What you need to do —
Please copy out the entries below exactly, beginning with the line that contains "It is much easier" and ending with the line that contains "## 5.0 Data", and include nothing outside that span.
START Source information
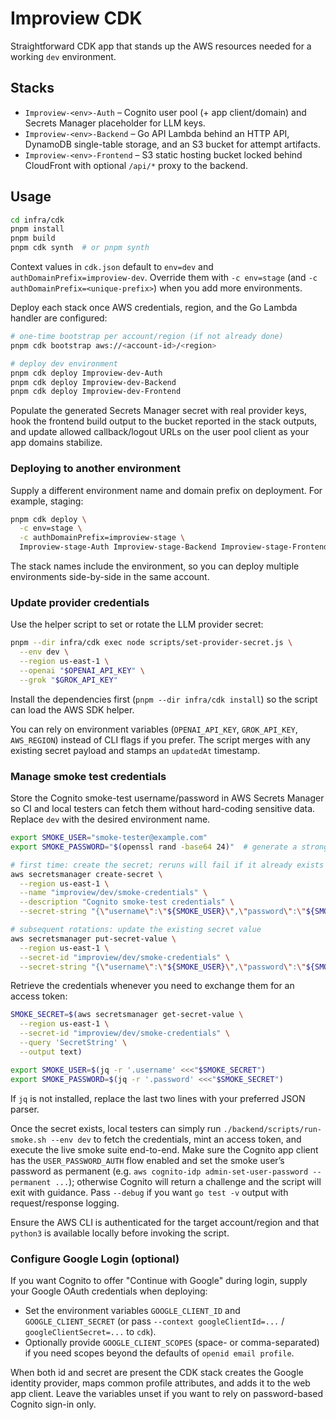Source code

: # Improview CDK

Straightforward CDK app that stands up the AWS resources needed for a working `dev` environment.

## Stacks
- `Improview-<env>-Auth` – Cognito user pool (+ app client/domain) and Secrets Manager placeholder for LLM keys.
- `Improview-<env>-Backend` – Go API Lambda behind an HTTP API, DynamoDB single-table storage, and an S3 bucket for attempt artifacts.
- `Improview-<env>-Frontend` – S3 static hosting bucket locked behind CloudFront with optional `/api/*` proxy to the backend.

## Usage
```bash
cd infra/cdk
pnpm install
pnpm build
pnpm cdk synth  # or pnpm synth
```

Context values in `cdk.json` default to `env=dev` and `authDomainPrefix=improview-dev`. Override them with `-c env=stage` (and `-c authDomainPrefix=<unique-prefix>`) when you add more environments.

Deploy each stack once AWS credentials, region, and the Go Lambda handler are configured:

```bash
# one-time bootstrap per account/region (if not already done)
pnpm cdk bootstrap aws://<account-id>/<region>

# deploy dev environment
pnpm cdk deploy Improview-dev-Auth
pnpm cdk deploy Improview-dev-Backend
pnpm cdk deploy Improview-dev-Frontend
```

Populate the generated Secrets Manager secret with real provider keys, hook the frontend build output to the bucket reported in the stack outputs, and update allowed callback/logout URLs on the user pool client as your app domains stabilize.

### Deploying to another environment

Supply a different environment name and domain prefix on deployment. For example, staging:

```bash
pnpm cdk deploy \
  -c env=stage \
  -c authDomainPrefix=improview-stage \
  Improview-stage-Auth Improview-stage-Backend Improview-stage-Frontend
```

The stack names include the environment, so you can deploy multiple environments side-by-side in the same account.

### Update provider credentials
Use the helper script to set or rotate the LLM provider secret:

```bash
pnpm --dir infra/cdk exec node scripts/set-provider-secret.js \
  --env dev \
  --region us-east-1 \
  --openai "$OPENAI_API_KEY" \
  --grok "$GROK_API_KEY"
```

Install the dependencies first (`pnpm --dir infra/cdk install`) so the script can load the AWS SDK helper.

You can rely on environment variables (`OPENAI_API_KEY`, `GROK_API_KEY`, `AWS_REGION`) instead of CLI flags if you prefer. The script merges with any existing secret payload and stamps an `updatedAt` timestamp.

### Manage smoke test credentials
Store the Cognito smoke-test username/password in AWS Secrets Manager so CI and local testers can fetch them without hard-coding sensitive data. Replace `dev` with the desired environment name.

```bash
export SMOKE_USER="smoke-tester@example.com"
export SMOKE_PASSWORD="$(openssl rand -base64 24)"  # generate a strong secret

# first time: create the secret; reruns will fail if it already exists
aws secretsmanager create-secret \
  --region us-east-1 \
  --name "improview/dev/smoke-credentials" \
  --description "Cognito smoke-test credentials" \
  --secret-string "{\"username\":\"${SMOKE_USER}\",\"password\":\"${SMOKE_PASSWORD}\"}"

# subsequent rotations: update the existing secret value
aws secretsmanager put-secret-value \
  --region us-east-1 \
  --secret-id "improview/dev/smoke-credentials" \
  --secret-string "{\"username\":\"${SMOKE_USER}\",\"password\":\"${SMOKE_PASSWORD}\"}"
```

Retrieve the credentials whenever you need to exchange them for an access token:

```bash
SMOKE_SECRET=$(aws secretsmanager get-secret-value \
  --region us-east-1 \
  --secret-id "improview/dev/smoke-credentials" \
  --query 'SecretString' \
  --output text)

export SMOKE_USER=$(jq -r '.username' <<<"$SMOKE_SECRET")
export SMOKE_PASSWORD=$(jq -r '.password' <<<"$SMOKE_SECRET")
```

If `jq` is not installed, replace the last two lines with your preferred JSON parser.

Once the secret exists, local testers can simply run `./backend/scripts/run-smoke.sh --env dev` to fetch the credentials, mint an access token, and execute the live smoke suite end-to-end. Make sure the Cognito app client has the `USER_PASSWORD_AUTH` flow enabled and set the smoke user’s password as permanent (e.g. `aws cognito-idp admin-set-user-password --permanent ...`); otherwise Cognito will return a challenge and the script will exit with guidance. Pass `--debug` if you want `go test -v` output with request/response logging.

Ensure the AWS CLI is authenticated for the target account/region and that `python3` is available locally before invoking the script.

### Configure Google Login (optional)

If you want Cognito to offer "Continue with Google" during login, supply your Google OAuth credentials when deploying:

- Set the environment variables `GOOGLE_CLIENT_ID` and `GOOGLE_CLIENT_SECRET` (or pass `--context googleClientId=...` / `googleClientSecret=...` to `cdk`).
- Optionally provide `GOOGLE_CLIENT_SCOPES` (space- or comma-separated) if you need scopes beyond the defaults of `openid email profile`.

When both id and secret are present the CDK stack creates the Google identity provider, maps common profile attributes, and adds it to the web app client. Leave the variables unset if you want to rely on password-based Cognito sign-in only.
END Source information
START Source information
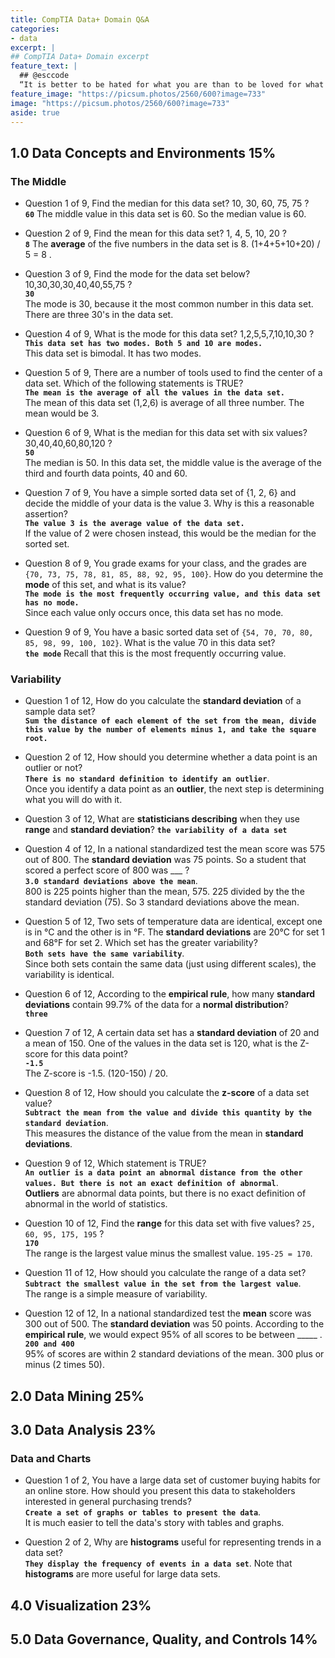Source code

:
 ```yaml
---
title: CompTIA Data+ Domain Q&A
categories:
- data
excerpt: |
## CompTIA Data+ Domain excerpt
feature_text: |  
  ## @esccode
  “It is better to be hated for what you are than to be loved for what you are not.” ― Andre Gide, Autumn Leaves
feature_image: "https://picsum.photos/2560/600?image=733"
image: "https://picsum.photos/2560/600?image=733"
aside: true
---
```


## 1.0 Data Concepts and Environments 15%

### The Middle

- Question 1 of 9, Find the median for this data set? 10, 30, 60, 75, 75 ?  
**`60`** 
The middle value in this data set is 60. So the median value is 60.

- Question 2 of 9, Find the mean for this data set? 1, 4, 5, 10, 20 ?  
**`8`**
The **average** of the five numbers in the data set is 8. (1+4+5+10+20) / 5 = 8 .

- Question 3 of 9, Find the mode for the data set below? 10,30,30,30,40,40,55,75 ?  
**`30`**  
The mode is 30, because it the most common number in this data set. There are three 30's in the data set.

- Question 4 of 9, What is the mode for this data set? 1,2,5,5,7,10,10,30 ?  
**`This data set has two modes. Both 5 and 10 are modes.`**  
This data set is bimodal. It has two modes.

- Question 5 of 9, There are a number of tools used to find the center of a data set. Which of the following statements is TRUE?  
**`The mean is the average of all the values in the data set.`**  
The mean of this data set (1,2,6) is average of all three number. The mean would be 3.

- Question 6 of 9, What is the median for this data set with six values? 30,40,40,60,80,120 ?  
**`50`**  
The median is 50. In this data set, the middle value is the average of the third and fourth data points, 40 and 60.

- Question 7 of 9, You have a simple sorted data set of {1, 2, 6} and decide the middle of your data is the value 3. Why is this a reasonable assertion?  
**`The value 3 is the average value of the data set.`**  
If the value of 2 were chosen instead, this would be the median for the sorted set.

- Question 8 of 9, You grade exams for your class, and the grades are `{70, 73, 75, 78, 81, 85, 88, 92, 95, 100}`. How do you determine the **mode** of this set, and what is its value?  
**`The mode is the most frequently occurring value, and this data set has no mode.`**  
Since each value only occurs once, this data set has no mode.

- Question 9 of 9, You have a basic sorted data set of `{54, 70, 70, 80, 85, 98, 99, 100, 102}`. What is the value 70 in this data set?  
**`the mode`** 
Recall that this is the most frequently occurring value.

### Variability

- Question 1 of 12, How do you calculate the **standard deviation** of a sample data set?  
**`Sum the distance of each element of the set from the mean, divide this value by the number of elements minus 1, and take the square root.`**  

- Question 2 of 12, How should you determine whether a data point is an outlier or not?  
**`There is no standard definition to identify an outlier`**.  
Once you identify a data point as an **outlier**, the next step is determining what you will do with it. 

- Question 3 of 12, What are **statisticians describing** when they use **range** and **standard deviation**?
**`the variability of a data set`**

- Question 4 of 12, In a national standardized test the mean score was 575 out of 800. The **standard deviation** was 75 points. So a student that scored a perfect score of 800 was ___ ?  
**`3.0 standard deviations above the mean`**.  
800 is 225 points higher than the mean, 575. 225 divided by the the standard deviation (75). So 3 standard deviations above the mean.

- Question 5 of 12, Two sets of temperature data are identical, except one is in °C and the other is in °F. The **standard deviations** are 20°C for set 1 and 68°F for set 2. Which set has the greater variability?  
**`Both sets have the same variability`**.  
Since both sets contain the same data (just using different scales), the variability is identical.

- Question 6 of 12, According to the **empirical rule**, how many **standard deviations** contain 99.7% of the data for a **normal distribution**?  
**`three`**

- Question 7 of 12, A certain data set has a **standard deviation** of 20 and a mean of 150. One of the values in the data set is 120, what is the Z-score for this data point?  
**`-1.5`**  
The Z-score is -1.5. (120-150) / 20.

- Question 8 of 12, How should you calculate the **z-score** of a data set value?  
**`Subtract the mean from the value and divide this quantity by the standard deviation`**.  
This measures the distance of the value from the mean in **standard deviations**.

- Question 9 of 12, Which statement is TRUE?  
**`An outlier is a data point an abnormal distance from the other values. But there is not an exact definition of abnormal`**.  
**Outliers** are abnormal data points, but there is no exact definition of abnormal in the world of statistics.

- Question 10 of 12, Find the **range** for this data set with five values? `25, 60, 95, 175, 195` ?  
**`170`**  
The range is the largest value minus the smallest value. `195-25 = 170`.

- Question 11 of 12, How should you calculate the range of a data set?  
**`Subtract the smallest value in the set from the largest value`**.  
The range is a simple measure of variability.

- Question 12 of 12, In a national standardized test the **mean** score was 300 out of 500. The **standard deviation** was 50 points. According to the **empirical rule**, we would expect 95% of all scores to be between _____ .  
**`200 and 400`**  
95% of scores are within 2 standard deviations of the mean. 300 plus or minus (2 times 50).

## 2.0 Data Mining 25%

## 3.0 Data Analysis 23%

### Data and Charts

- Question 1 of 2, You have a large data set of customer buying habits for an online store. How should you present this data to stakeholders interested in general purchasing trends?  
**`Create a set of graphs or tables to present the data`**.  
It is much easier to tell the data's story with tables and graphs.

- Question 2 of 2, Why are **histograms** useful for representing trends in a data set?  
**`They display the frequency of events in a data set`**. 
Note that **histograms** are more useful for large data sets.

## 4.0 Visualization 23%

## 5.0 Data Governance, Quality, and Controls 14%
END Source information
START Source information
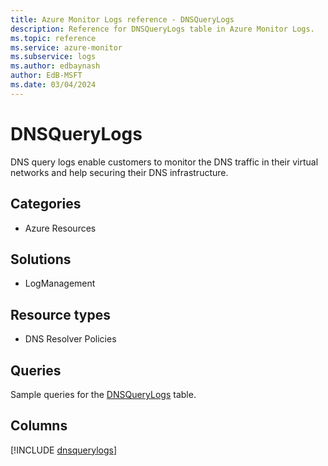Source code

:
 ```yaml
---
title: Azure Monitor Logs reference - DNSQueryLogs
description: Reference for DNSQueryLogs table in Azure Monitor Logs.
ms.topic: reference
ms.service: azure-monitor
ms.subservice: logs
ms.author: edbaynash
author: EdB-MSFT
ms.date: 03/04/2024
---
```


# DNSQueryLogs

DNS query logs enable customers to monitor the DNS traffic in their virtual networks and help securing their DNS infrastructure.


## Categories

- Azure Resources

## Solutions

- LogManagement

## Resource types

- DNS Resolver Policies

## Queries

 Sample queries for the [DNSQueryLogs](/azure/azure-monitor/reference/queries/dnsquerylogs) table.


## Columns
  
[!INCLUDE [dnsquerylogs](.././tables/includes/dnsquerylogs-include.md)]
END Source information
Exercise output —
It is much easier to tell the data's story with tables and graphs.

- Question 2 of 2, Why are **histograms** useful for representing trends in a data set?  
**`They display the frequency of events in a data set`**. 
Note that **histograms** are more useful for large data sets.

## 4.0 Visualization 23%

## 5.0 Data Governance, Quality, and Controls 14%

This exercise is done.